In a Flask-RESTful
based API, I want to allow clients to retrieve a JSON response partially, via the ?fields=...
parameter. It lists field names (keys of the JSON object) that will be used to construct a partial representation of the larger original.
This may be, in its simplest form, a comma-separated list:
GET /v1/foobar?fields=name,id,date
That can be done with webargs' DelimitedList schema field easily, and is no trouble for me.

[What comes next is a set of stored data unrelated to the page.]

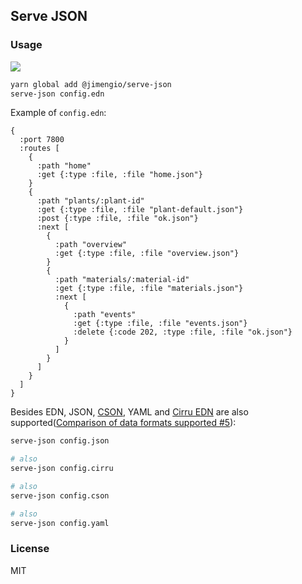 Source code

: 
Serve JSON
----

### Usage

![](https://img.shields.io/npm/v/@jimengio/serve-json.svg?style=flat-square)

```bash
yarn global add @jimengio/serve-json
serve-json config.edn
```

Example of `config.edn`:

```cirru
{
  :port 7800
  :routes [
    {
      :path "home"
      :get {:type :file, :file "home.json"}
    }
    {
      :path "plants/:plant-id"
      :get {:type :file, :file "plant-default.json"}
      :post {:type :file, :file "ok.json"}
      :next [
        {
          :path "overview"
          :get {:type :file, :file "overview.json"}
        }
        {
          :path "materials/:material-id"
          :get {:type :file, :file "materials.json"}
          :next [
            {
              :path "events"
              :get {:type :file, :file "events.json"}
              :delete {:code 202, :type :file, :file "ok.json"}
            }
          ]
        }
      ]
    }
  ]
}
```

Besides EDN, JSON, [CSON](https://github.com/bevry/cson), YAML and [Cirru EDN](https://github.com/Cirru/cirru-edn) are also supported([Comparison of data formats supported #5](https://github.com/jimengio/serve-json/issues/5)):

```bash
serve-json config.json

# also
serve-json config.cirru

# also
serve-json config.cson

# also
serve-json config.yaml
```

### License

MIT
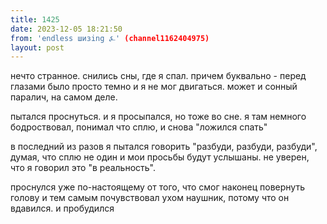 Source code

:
```yaml
---
title: 1425
date: 2023-12-05 18:21:50
from: 'endless шизing ⍼' (channel1162404975)
layout: post
---
```


нечто странное. снились сны, где я спал. причем буквально - перед глазами было просто темно и я не мог двигаться. может и сонный паралич, на самом деле.

пытался проснуться. и я просыпался, но тоже во сне. я там немного бодроствовал, понимал что сплю, и снова "ложился спать"

в последний из разов я пытался говорить "разбуди, разбуди, разбуди", думая, что сплю не один и мои просьбы будут услышаны.
не уверен, что я говорил это "в реальность".

проснулся уже по-настоящему от того, что смог наконец повернуть голову и тем самым почувствовал ухом наушник, потому что он вдавился. и пробудился
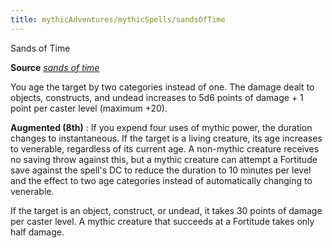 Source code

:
 ```yaml
---
title: mythicAdventures/mythicSpells/sandsOfTime
---
```

Sands of Time

**Source** [_sands of time_](ultimateMagic/spells/sandsOfTime#_sands-of-time)

You age the target by two categories instead of one. The damage dealt to objects, constructs, and undead increases to 5d6 points of damage + 1 point per caster level (maximum +20).

**Augmented (8th)** : If you expend four uses of mythic power, the duration changes to instantaneous. If the target is a living creature, its age increases to venerable, regardless of its current age. A non-mythic creature receives no saving throw against this, but a mythic creature can attempt a Fortitude save against the spell's DC to reduce the duration to 10 minutes per level and the effect to two age categories instead of automatically changing to venerable.

If the target is an object, construct, or undead, it takes 30 points of damage per caster level. A mythic creature that succeeds at a Fortitude takes only half damage.

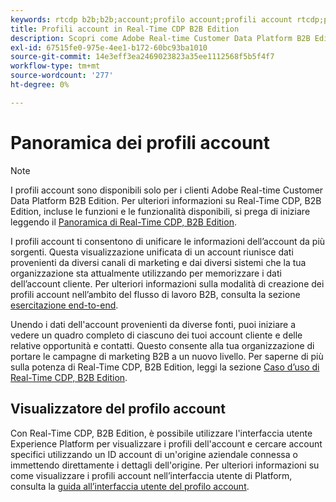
 ```yaml
---
keywords: rtcdp b2b;b2b;account;profilo account;profili account rtcdp;piattaforma dati cliente in tempo reale;
title: Profili account in Real-Time CDP B2B Edition
description: Scopri come Adobe Real-time Customer Data Platform B2B Edition consente di unificare le informazioni sull’account da più sorgenti utilizzando i profili dell’account.
exl-id: 67515fe0-975e-4ee1-b172-60bc93ba1010
source-git-commit: 14e3eff3ea2469023823a35ee1112568f5b5f4f7
workflow-type: tm+mt
source-wordcount: '277'
ht-degree: 0%

---
```


# Panoramica dei profili account

>[!NOTE]
>
>I profili account sono disponibili solo per i clienti Adobe Real-time Customer Data Platform B2B Edition. Per ulteriori informazioni su Real-Time CDP, B2B Edition, incluse le funzioni e le funzionalità disponibili, si prega di iniziare leggendo il [Panoramica di Real-Time CDP, B2B Edition](../b2b-overview.md).

I profili account ti consentono di unificare le informazioni dell’account da più sorgenti. Questa visualizzazione unificata di un account riunisce dati provenienti da diversi canali di marketing e dai diversi sistemi che la tua organizzazione sta attualmente utilizzando per memorizzare i dati dell’account cliente. Per ulteriori informazioni sulla modalità di creazione dei profili account nell’ambito del flusso di lavoro B2B, consulta la sezione [esercitazione end-to-end](../b2b-tutorial.md).

Unendo i dati dell&#39;account provenienti da diverse fonti, puoi iniziare a vedere un quadro completo di ciascuno dei tuoi account cliente e delle relative opportunità e contatti. Questo consente alla tua organizzazione di portare le campagne di marketing B2B a un nuovo livello. Per saperne di più sulla potenza di Real-Time CDP, B2B Edition, leggi la sezione [Caso d’uso di Real-Time CDP, B2B Edition](../b2b-use-case.md).

## Visualizzatore del profilo account

Con Real-Time CDP, B2B Edition, è possibile utilizzare l&#39;interfaccia utente Experience Platform per visualizzare i profili dell&#39;account e cercare account specifici utilizzando un ID account di un&#39;origine aziendale connessa o immettendo direttamente i dettagli dell&#39;origine. Per ulteriori informazioni su come visualizzare i profili account nell’interfaccia utente di Platform, consulta la [guida all’interfaccia utente del profilo account](account-profile-ui-guide.md).
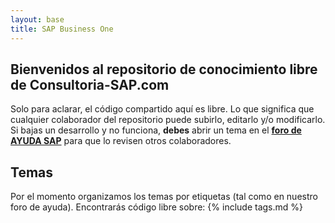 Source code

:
```yaml
---
layout: base
title: SAP Business One
---
```


## Bienvenidos al repositorio de conocimiento libre de Consultoria-SAP.com

Solo para aclarar, el código compartido aquí es libre. Lo que significa que cualquier colaborador del repositorio puede subirlo, editarlo y/o modificarlo. Si bajas un desarrollo y no funciona, **debes** abrir un tema en el **[foro de AYUDA SAP](https://foros.consultoria-sap.com)** para que lo revisen otros colaboradores.

## Temas
Por el momento organizamos los temas por etiquetas (tal como en nuestro foro de ayuda).
Encontrarás código libre sobre:
{% include tags.md %}
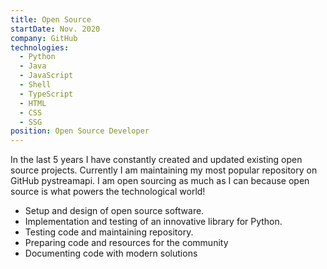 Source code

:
 ```yaml
---
title: Open Source
startDate: Nov. 2020
company: GitHub
technologies:
  - Python
  - Java
  - JavaScript
  - Shell
  - TypeScript
  - HTML
  - CSS
  - SSG
position: Open Source Developer
---
```

In the last 5 years I have constantly created and updated existing open source projects. Currently I am maintaining my most popular repository on GitHub pystreamapi. I am open sourcing as much as I can because open source is what powers the technological world!

* Setup and design of open source software.
* Implementation and testing of an innovative library for Python.
* Testing code and maintaining repository.
* Preparing code and resources for the community
* Documenting code with modern solutions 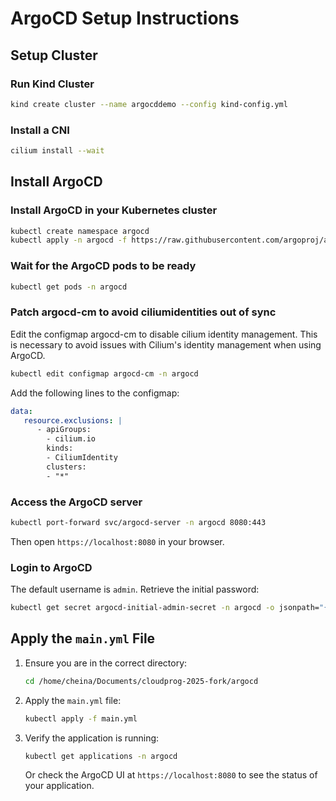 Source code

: # ArgoCD Setup Instructions

## Setup Cluster

### Run Kind Cluster

   ```bash
   kind create cluster --name argocddemo --config kind-config.yml
   ```

### Install a CNI

   ```bash
   cilium install --wait
   ```

## Install ArgoCD

### Install ArgoCD in your Kubernetes cluster

   ```bash
   kubectl create namespace argocd
   kubectl apply -n argocd -f https://raw.githubusercontent.com/argoproj/argo-cd/stable/manifests/install.yaml
   ```

### Wait for the ArgoCD pods to be ready

   ```bash
   kubectl get pods -n argocd
   ```

### Patch argocd-cm to avoid ciliumidentities out of sync

   Edit the configmap argocd-cm to disable cilium identity management. This is necessary to avoid issues with Cilium's identity management when using ArgoCD.

   ```bash
   kubectl edit configmap argocd-cm -n argocd
   ```

   Add the following lines to the configmap:

   ```yaml
   data:
      resource.exclusions: |
         - apiGroups:
           - cilium.io
           kinds:
           - CiliumIdentity
           clusters:
           - "*"
   ```

### Access the ArgoCD server

   ```bash
   kubectl port-forward svc/argocd-server -n argocd 8080:443
   ```

   Then open `https://localhost:8080` in your browser.

### Login to ArgoCD

   The default username is `admin`. Retrieve the initial password:

   ```bash
   kubectl get secret argocd-initial-admin-secret -n argocd -o jsonpath="{.data.password}" | base64 -d
   ```

## Apply the `main.yml` File

1. Ensure you are in the correct directory:

   ```bash
   cd /home/cheina/Documents/cloudprog-2025-fork/argocd
   ```

2. Apply the `main.yml` file:

   ```bash
   kubectl apply -f main.yml
   ```

3. Verify the application is running:

   ```bash
   kubectl get applications -n argocd
   ```

   Or check the ArgoCD UI at `https://localhost:8080` to see the status of your application.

But, to allow nested objects' keys to be represented, the delimited field list may include arbitrarily nested keys enclosed in matching parentheses:
GET /v1/foobar?fields=name,id,another(name,id),date
{
"name": "",
"id": "",
"another": {
"name": "",
"id": ""
},
"date": ""
}
GET /v1/foobar?fields=id,one(id,two(id,three(id),date)),date
{
"id": "",
"one": {
"id: "",
"two": {
"id": "",
"three": {
"id": ""
},
"date": ""
}
},
"date": ""
}
GET /v1/foobar?fields=just(me)
{
"just": {
"me: ""
}
}
My question is two-fold:
Is there a way to do this (validate & deserialize) with webargs
and marshmallow
natively?
If not, how would I do this with a parsing framework like pyparsing
? Any hint on what the BNF grammar is supposed to look like is highly appreciated.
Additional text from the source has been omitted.